*Exercise prompt*. When you reach the line that contains "On July 4 2012, the" in the data below, start reproducing lines exactly, and stop after the line that contains "The SM predicts".

*** Record excerpts ***

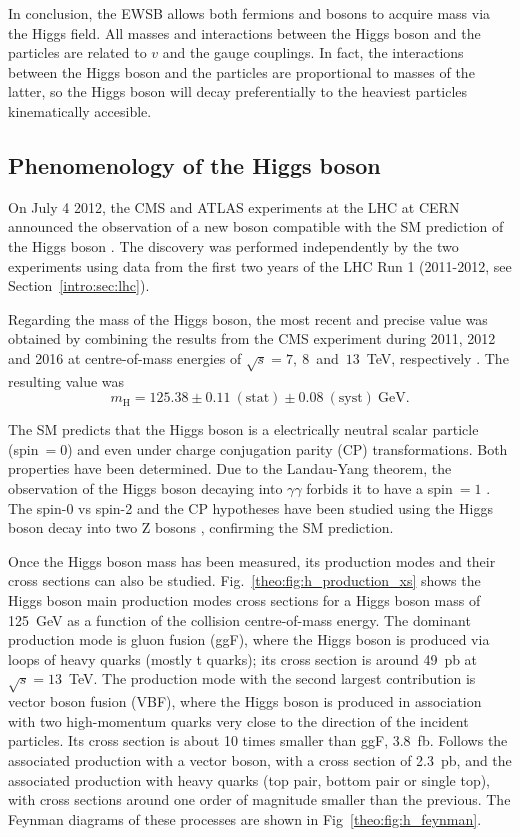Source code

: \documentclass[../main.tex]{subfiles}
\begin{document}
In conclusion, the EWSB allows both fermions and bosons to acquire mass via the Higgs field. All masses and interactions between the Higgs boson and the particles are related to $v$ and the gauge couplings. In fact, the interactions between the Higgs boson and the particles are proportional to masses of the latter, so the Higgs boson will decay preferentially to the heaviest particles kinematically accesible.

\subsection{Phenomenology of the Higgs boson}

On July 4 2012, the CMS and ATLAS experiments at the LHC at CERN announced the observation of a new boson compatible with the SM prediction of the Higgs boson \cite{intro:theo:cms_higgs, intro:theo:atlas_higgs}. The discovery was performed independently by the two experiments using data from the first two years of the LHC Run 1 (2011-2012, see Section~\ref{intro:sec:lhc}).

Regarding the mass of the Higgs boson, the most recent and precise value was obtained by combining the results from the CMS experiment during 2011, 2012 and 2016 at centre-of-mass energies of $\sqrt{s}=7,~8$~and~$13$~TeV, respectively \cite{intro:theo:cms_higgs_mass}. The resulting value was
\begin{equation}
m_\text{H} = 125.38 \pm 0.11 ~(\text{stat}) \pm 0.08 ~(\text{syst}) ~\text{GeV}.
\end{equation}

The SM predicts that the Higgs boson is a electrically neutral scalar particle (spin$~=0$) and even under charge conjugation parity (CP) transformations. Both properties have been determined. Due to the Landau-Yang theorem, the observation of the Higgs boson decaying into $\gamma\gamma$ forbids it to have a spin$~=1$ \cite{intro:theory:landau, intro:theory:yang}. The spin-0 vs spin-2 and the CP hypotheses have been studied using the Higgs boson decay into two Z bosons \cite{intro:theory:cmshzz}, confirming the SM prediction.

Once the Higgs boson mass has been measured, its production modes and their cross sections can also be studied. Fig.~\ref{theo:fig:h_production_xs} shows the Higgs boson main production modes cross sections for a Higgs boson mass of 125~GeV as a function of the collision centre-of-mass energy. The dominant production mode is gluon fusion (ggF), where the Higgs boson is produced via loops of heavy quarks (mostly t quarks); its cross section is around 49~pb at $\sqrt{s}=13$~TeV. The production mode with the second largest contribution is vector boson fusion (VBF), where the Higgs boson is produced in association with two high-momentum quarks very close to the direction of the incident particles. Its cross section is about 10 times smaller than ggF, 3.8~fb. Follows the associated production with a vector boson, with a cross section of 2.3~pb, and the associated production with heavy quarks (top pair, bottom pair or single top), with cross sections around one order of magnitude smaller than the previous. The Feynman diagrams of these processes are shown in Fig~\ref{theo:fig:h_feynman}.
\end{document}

*** End of Record excerpts ***
*** Record excerpts ***

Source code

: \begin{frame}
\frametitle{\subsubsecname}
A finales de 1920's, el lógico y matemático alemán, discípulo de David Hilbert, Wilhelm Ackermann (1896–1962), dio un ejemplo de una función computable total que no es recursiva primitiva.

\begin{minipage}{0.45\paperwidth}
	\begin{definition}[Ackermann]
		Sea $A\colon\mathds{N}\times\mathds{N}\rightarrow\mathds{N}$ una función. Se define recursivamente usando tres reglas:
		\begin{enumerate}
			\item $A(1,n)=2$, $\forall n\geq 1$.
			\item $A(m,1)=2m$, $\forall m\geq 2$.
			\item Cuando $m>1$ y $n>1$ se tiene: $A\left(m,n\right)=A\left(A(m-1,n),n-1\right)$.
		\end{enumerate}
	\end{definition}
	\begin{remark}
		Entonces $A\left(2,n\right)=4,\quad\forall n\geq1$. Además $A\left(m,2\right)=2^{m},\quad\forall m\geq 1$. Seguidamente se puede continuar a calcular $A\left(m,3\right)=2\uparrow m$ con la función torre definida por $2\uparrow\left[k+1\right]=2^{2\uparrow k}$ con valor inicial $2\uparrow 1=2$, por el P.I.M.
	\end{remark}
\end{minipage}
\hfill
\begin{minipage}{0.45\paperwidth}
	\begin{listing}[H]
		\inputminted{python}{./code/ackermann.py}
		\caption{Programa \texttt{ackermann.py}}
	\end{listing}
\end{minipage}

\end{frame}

*** End of Record excerpts ***

*Solution to this exercise*.
On July 4 2012, the CMS and ATLAS experiments at the LHC at CERN announced the observation of a new boson compatible with the SM prediction of the Higgs boson \cite{intro:theo:cms_higgs, intro:theo:atlas_higgs}. The discovery was performed independently by the two experiments using data from the first two years of the LHC Run 1 (2011-2012, see Section~\ref{intro:sec:lhc}).

Regarding the mass of the Higgs boson, the most recent and precise value was obtained by combining the results from the CMS experiment during 2011, 2012 and 2016 at centre-of-mass energies of $\sqrt{s}=7,~8$~and~$13$~TeV, respectively \cite{intro:theo:cms_higgs_mass}. The resulting value was
\begin{equation}
m_\text{H} = 125.38 \pm 0.11 ~(\text{stat}) \pm 0.08 ~(\text{syst}) ~\text{GeV}.
\end{equation}

The SM predicts that the Higgs boson is a electrically neutral scalar particle (spin$~=0$) and even under charge conjugation parity (CP) transformations. Both properties have been determined. Due to the Landau-Yang theorem, the observation of the Higgs boson decaying into $\gamma\gamma$ forbids it to have a spin$~=1$ \cite{intro:theory:landau, intro:theory:yang}. The spin-0 vs spin-2 and the CP hypotheses have been studied using the Higgs boson decay into two Z bosons \cite{intro:theory:cmshzz}, confirming the SM prediction.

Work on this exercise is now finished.